# Listed entries

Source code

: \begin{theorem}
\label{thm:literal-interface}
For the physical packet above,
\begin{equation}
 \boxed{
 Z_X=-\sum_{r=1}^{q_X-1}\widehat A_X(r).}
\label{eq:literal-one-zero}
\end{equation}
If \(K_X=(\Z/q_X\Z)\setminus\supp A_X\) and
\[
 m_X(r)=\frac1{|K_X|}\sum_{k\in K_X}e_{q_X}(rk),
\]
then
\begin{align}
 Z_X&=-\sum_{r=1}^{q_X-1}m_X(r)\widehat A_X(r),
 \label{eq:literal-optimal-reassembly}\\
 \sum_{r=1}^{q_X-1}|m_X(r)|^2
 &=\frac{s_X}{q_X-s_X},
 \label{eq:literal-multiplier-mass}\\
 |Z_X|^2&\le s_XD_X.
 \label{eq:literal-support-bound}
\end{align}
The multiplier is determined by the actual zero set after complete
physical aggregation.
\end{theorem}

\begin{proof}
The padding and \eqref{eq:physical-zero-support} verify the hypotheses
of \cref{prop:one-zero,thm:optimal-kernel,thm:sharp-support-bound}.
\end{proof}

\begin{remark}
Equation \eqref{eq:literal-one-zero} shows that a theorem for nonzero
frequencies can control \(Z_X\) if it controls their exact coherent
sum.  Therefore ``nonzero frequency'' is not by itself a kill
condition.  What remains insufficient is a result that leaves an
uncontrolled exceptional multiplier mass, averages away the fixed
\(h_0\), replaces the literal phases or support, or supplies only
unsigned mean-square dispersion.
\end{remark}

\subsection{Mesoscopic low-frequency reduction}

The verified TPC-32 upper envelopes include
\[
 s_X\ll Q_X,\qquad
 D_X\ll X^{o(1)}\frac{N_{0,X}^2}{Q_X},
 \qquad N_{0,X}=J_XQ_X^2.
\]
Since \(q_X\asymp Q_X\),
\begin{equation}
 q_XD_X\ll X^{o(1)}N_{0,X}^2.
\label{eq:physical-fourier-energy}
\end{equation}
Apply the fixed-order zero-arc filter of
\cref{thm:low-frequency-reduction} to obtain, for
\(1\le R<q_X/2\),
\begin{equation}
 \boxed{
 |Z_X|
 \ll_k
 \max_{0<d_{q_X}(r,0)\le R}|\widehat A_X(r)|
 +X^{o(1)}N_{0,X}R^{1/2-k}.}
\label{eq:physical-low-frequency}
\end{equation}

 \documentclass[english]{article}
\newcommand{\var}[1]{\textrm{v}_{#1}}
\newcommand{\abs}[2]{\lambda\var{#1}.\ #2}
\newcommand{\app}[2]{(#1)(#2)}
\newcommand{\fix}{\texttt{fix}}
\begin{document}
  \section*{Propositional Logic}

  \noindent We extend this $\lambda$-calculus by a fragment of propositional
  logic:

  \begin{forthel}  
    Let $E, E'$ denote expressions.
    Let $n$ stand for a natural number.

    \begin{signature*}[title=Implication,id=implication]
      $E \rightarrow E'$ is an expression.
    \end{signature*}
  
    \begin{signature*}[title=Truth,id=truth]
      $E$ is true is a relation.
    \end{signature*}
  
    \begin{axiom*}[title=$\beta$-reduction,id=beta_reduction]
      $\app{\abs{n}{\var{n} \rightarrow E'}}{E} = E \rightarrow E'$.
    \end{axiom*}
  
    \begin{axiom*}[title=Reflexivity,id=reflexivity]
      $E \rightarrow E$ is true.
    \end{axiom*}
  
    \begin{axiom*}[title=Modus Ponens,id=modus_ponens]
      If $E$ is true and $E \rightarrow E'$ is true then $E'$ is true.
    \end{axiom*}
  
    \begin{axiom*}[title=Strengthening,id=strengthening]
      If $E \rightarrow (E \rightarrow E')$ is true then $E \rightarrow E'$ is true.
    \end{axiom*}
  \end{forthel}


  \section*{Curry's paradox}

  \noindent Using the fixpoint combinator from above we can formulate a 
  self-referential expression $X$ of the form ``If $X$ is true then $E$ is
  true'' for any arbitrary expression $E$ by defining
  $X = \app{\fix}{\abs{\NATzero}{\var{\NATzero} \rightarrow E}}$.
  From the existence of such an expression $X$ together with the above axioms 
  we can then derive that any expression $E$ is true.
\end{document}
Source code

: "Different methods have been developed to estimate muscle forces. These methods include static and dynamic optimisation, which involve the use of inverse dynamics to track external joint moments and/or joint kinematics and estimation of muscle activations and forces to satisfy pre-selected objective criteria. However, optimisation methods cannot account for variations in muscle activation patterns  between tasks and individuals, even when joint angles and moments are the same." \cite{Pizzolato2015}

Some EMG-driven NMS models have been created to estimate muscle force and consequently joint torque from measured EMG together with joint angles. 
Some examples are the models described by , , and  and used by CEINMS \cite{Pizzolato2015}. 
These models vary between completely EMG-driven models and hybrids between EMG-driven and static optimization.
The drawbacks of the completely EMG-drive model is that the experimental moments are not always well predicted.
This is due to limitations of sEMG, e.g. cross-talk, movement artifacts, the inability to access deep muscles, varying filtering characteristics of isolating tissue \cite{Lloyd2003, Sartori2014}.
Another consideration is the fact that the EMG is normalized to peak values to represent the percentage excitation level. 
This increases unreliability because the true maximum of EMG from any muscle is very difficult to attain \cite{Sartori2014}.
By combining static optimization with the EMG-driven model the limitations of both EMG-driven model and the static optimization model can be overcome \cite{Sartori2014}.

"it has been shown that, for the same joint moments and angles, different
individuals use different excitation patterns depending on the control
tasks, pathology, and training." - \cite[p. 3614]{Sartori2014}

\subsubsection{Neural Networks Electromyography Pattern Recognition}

# Your task
Return the full listing exactly as written.

# Solution for this problem
Source code

: \begin{theorem}
\label{thm:literal-interface}
For the physical packet above,
\begin{equation}
 \boxed{
 Z_X=-\sum_{r=1}^{q_X-1}\widehat A_X(r).}
\label{eq:literal-one-zero}
\end{equation}
If \(K_X=(\Z/q_X\Z)\setminus\supp A_X\) and
\[
 m_X(r)=\frac1{|K_X|}\sum_{k\in K_X}e_{q_X}(rk),
\]
then
\begin{align}
 Z_X&=-\sum_{r=1}^{q_X-1}m_X(r)\widehat A_X(r),
 \label{eq:literal-optimal-reassembly}\\
 \sum_{r=1}^{q_X-1}|m_X(r)|^2
 &=\frac{s_X}{q_X-s_X},
 \label{eq:literal-multiplier-mass}\\
 |Z_X|^2&\le s_XD_X.
 \label{eq:literal-support-bound}
\end{align}
The multiplier is determined by the actual zero set after complete
physical aggregation.
\end{theorem}

\begin{proof}
The padding and \eqref{eq:physical-zero-support} verify the hypotheses
of \cref{prop:one-zero,thm:optimal-kernel,thm:sharp-support-bound}.
\end{proof}

\begin{remark}
Equation \eqref{eq:literal-one-zero} shows that a theorem for nonzero
frequencies can control \(Z_X\) if it controls their exact coherent
sum.  Therefore ``nonzero frequency'' is not by itself a kill
condition.  What remains insufficient is a result that leaves an
uncontrolled exceptional multiplier mass, averages away the fixed
\(h_0\), replaces the literal phases or support, or supplies only
unsigned mean-square dispersion.
\end{remark}

\subsection{Mesoscopic low-frequency reduction}

The verified TPC-32 upper envelopes include
\[
 s_X\ll Q_X,\qquad
 D_X\ll X^{o(1)}\frac{N_{0,X}^2}{Q_X},
 \qquad N_{0,X}=J_XQ_X^2.
\]
Since \(q_X\asymp Q_X\),
\begin{equation}
 q_XD_X\ll X^{o(1)}N_{0,X}^2.
\label{eq:physical-fourier-energy}
\end{equation}
Apply the fixed-order zero-arc filter of
\cref{thm:low-frequency-reduction} to obtain, for
\(1\le R<q_X/2\),
\begin{equation}
 \boxed{
 |Z_X|
 \ll_k
 \max_{0<d_{q_X}(r,0)\le R}|\widehat A_X(r)|
 +X^{o(1)}N_{0,X}R^{1/2-k}.}
\label{eq:physical-low-frequency}
\end{equation}

 \documentclass[english]{article}
\newcommand{\var}[1]{\textrm{v}_{#1}}
\newcommand{\abs}[2]{\lambda\var{#1}.\ #2}
\newcommand{\app}[2]{(#1)(#2)}
\newcommand{\fix}{\texttt{fix}}
\begin{document}
  \section*{Propositional Logic}

  \noindent We extend this $\lambda$-calculus by a fragment of propositional
  logic:

  \begin{forthel}  
    Let $E, E'$ denote expressions.
    Let $n$ stand for a natural number.

    \begin{signature*}[title=Implication,id=implication]
      $E \rightarrow E'$ is an expression.
    \end{signature*}
  
    \begin{signature*}[title=Truth,id=truth]
      $E$ is true is a relation.
    \end{signature*}
  
    \begin{axiom*}[title=$\beta$-reduction,id=beta_reduction]
      $\app{\abs{n}{\var{n} \rightarrow E'}}{E} = E \rightarrow E'$.
    \end{axiom*}
  
    \begin{axiom*}[title=Reflexivity,id=reflexivity]
      $E \rightarrow E$ is true.
    \end{axiom*}
  
    \begin{axiom*}[title=Modus Ponens,id=modus_ponens]
      If $E$ is true and $E \rightarrow E'$ is true then $E'$ is true.
    \end{axiom*}
  
    \begin{axiom*}[title=Strengthening,id=strengthening]
      If $E \rightarrow (E \rightarrow E')$ is true then $E \rightarrow E'$ is true.
    \end{axiom*}
  \end{forthel}


  \section*{Curry's paradox}

  \noindent Using the fixpoint combinator from above we can formulate a 
  self-referential expression $X$ of the form ``If $X$ is true then $E$ is
  true'' for any arbitrary expression $E$ by defining
  $X = \app{\fix}{\abs{\NATzero}{\var{\NATzero} \rightarrow E}}$.
  From the existence of such an expression $X$ together with the above axioms 
  we can then derive that any expression $E$ is true.
\end{document}
Source code

: "Different methods have been developed to estimate muscle forces. These methods include static and dynamic optimisation, which involve the use of inverse dynamics to track external joint moments and/or joint kinematics and estimation of muscle activations and forces to satisfy pre-selected objective criteria. However, optimisation methods cannot account for variations in muscle activation patterns  between tasks and individuals, even when joint angles and moments are the same." \cite{Pizzolato2015}

Some EMG-driven NMS models have been created to estimate muscle force and consequently joint torque from measured EMG together with joint angles. 
Some examples are the models described by , , and  and used by CEINMS \cite{Pizzolato2015}. 
These models vary between completely EMG-driven models and hybrids between EMG-driven and static optimization.
The drawbacks of the completely EMG-drive model is that the experimental moments are not always well predicted.
This is due to limitations of sEMG, e.g. cross-talk, movement artifacts, the inability to access deep muscles, varying filtering characteristics of isolating tissue \cite{Lloyd2003, Sartori2014}.
Another consideration is the fact that the EMG is normalized to peak values to represent the percentage excitation level. 
This increases unreliability because the true maximum of EMG from any muscle is very difficult to attain \cite{Sartori2014}.
By combining static optimization with the EMG-driven model the limitations of both EMG-driven model and the static optimization model can be overcome \cite{Sartori2014}.

"it has been shown that, for the same joint moments and angles, different
individuals use different excitation patterns depending on the control
tasks, pathology, and training." - \cite[p. 3614]{Sartori2014}

\subsubsection{Neural Networks Electromyography Pattern Recognition}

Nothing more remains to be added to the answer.